Le couple avait donc indiqué au système que Halvor prenait tout le congé parental et après la reconnaissance par l’Etat Norvégien de la paternité de Markus, ils ont pu modifier leur demande et rajouter Markus comme deuxième parent. Halvor a ainsi pris 4 mois de congés et Markus 6 mois. Ce n’était pas si automatique mais il n’a fallu que quelques emails à l’administration.
« L’important pour moi a été le soutien de mon entreprise pendant cette période d’incertitude et de stress. J’ai également pu poser des congés sans soldes pendant plusieurs mois pour pouvoir tout gérer ». La loi joue son rôle, mais l’environnement est clé.
L’Etat norvégien n’autorise pas la GPA mais mets tout en place pour faciliter l’homoparentalité. Hypocrisie ou pragmatisme ? Chacun jugera. Il me semble qu’en tous cas la société tend vers une réelle démarche inclusive.
Pour la France, il est important de rappeler que les droits en termes de congés restent discriminants.
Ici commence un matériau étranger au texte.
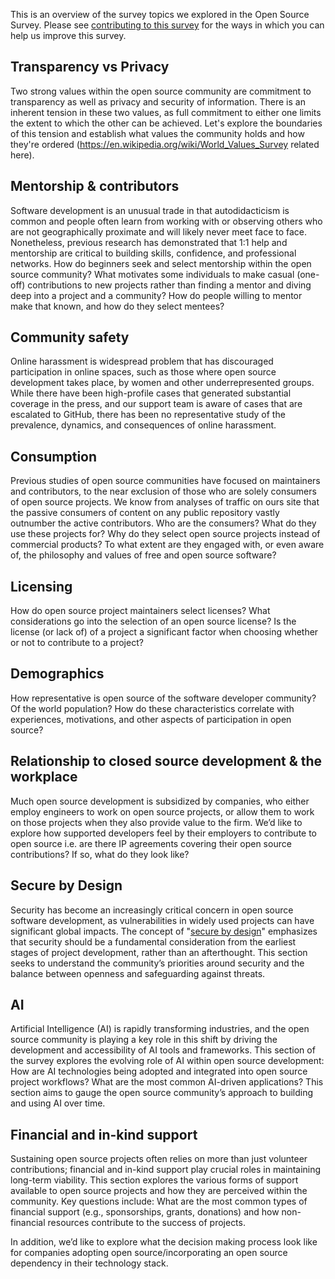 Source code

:This is an overview of the survey topics we explored in the Open Source Survey. Please see [contributing to this survey](./CONTRIBUTING.md) for the ways in which you can help us improve this survey.

## Transparency vs Privacy

Two strong values within the open source community are commitment to transparency as well as privacy and security of information. There is an inherent tension in these two values, as full commitment to either one limits the extent to which the other can be achieved. Let's explore the boundaries of this tension and establish what values the community holds and how they're ordered (https://en.wikipedia.org/wiki/World_Values_Survey related here).

## Mentorship & contributors

Software development is an unusual trade in that autodidacticism is common and people often learn from working with or observing others who are not geographically proximate and will likely never meet face to face. Nonetheless, previous research has demonstrated that 1:1 help and mentorship are critical to building skills, confidence, and professional networks. How do beginners seek and select mentorship within the open source community? What motivates some individuals to make casual (one-off) contributions to new projects rather than finding a mentor and diving deep into a project and a community? How do people willing to mentor make that known, and how do they select mentees?

## Community safety

Online harassment is widespread problem that has discouraged participation in online spaces, such as those where open source development takes place, by women and other underrepresented groups. While there have been high-profile cases that generated substantial coverage in the press, and our support team is aware of cases that are escalated to GitHub, there has been no representative study of the prevalence, dynamics, and consequences of online harassment.

## Consumption

Previous studies of open source communities have focused on maintainers and contributors, to the near exclusion of those who are solely consumers of open source projects. We know from analyses of traffic on ours site that the passive consumers of content on any public repository vastly outnumber the active contributors. Who are the consumers? What do they use these projects for? Why do they select open source projects instead of commercial products? To what extent are they engaged with, or even aware of, the philosophy and values of free and open source software?

## Licensing

How do open source project maintainers select licenses? What considerations go into the selection of an open source license? Is the license (or lack of) of a project a significant factor when choosing whether or not to contribute to a project?

## Demographics

How representative is open source of the software developer community? Of the world population? How do these characteristics correlate with experiences, motivations, and other aspects of participation in open source?

## Relationship to closed source development & the workplace

Much open source development is subsidized by companies, who either employ engineers to work on open source projects, or allow them to work on those projects when they also provide value to the firm. We’d like to explore how supported developers feel by their employers to contribute to open source i.e. are there IP agreements covering their open source contributions? If so, what do they look like?

## Secure by Design

Security has become an increasingly critical concern in open source software development, as vulnerabilities in widely used projects can have significant global impacts. The concept of "[secure by design](https://www.cisa.gov/resources-tools/resources/secure-by-design)" emphasizes that security should be a fundamental consideration from the earliest stages of project development, rather than an afterthought. This section seeks to understand the community’s priorities around security and the balance between openness and safeguarding against threats.

## AI

Artificial Intelligence (AI) is rapidly transforming industries, and the open source community is playing a key role in this shift by driving the development and accessibility of AI tools and frameworks. This section of the survey explores the evolving role of AI within open source development: How are AI technologies being adopted and integrated into open source project workflows? What are the most common AI-driven applications? This section aims to gauge the open source community’s approach to building and using AI over time.

## Financial and in-kind support

Sustaining open source projects often relies on more than just volunteer contributions; financial and in-kind support play crucial roles in maintaining long-term viability. This section explores the various forms of support available to open source projects and how they are perceived within the community. Key questions include: What are the most common types of financial support (e.g., sponsorships, grants, donations) and how non-financial resources contribute to the success of projects.

In addition, we’d like to explore what the decision making process look like for companies adopting open source/incorporating an open source dependency in their technology stack.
Les couples hétérosexuels et lesbiens ont droit aux congés maternité (4 mois) et second parent (1 mois) alors que pour les couples homosexuels, un seul des pères a droit au congé paternité (1mois).
Pour Markus, c’était finalement un congé paternité comme un autre : groupe de naissance, crèche ouverte avec sa fille, visite en PMI, cours de bébé nageur avec d’autre parents, changement de couches matins et soir, nuits agitées et cernes sous les paupières.
Et surtout balade avec Åse en poussette en Norvège.
Dans les montagnes couvertes d’arbres.